The values don’t map to particular formats: remember, the Intl
API almost never specifies exact behavior. But the intent is that "narrow"
, "short"
, and "long"
produce output of corresponding size — “S” or “Sa”, “Sat”, and “Saturday”, for example. (Output may be ambiguous: Saturday and Sunday both could produce “S”.) "2-digit"
and "numeric"
map to two-digit number strings or full-length numeric strings: “70” and “1970”, for example.
The final used options are largely the requested options. However, if you don’t specifically request any weekday
/year
/month
/day
/hour
/minute
/second
, then year
/month
/day
will be added to your provided options.
Beyond these basic options are a few special options:
hour12
- Specifies whether hours will be in 12-hour or 24-hour format. The default is typically locale-dependent. (Details such as whether midnight is zero-based or twelve-based and whether leading zeroes are present are also locale-dependent.)
There are also two special properties, localeMatcher
(taking either "lookup"
or "best fit"
) and formatMatcher
(taking either "basic"
or "best fit"
), each defaulting to "best fit"
. These affect how the right locale and format are selected. The use cases for these are somewhat esoteric, so you should probably ignore them.
Locale-centric options
DateTimeFormat
also allows formatting using customized calendaring and numbering systems. These details are effectively part of the locale, so they’re specified in the Unicode extension in the language tag.

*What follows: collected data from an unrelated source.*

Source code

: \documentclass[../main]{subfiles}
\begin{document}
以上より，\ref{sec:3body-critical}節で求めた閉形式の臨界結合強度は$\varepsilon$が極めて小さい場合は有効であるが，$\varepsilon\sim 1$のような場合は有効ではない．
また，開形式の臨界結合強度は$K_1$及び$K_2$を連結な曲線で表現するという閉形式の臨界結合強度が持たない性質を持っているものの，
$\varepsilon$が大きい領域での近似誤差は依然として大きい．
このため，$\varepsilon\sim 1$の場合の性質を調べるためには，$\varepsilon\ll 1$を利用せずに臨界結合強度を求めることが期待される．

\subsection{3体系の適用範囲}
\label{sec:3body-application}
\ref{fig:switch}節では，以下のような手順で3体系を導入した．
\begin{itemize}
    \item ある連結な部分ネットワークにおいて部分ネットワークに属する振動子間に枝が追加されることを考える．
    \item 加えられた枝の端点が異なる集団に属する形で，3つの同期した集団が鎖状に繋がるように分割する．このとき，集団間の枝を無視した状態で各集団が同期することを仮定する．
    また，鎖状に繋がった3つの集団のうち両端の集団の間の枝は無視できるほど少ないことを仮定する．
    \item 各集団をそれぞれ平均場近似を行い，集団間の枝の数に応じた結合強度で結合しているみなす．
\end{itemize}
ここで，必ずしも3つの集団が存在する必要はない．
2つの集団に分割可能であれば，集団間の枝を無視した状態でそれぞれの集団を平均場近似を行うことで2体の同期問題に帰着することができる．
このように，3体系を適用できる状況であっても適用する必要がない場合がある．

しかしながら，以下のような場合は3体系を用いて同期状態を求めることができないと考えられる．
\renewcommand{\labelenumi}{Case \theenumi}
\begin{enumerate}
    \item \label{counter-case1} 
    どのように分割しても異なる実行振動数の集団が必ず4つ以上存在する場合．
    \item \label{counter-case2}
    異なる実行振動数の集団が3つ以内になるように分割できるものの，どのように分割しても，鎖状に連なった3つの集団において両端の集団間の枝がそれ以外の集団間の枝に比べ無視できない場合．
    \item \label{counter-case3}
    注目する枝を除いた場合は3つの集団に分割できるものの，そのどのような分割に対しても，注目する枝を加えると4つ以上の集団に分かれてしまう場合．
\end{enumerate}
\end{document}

For example, Thai as spoken in Thailand has the language tag th-TH
. Recall that a Unicode extension has the format -u-key1-value1-key2-value2...
. The calendaring system key is ca
, and the numbering system key is nu
. The Thai numbering system has the value thai
, and the Chinese calendaring system has the value chinese
. Thus to format dates in this overall manner, we tack a Unicode extension containing both these key/value pairs onto the end of the language tag: th-TH-u-ca-chinese-nu-thai
.
For more information on the various calendaring and numbering systems, see the full DateTimeFormat
documentation.
Examples
After creating a DateTimeFormat
object, the next step is to use it to format dates via the handy format()
function. Conveniently, this function is a bound function: you don’t have to call it on the DateTimeFormat
directly. Then provide it a timestamp or Date
object.
Putting it all together, here are some examples of how to create DateTimeFormat
options for particular uses, with current behavior in Firefox.
var msPerDay = 24 * 60 * 60 * 1000;
// July 17, 2014 00:00:00 UTC.
var july172014 = new Date(msPerDay * (44 * 365 + 11 + 197));
Let’s format a date for English as used in the United States. Let’s include two-digit month/day/year, plus two-digit hours/minutes, and a short time zone to clarify that time. (The result would obviously be different in another time zone.)
var options =
{ year: "2-digit", month: "2-digit", day: "2-digit",
hour: "2-digit", minute: "2-digit",
timeZoneName: "short" };
var americanDateTime =
new Intl.DateTimeFormat("en-US", options).format;
print(americanDateTime(july172014)); // 07/16/14, 5:00 PM PDT
Or let’s do something similar for Portuguese — ideally as used in Brazil, but in a pinch Portugal works. Let’s go for a little longer format, with full year and spelled-out month, but make it UTC for portability.
var options =
{ year: "numeric", month: "long", day: "numeric",
hour: "2-digit", minute: "2-digit",
timeZoneName: "short", timeZone: "UTC" };
var portugueseTime =
new Intl.DateTimeFormat(["pt-BR", "pt-PT"], options);
// 17 de julho de 2014 00:00 GMT
print(portugueseTime.format(july172014));
How about a compact, UTC-formatted weekly Swiss train schedule? We’ll try the official languages from most to least popular to choose the one that’s most likely to be readable.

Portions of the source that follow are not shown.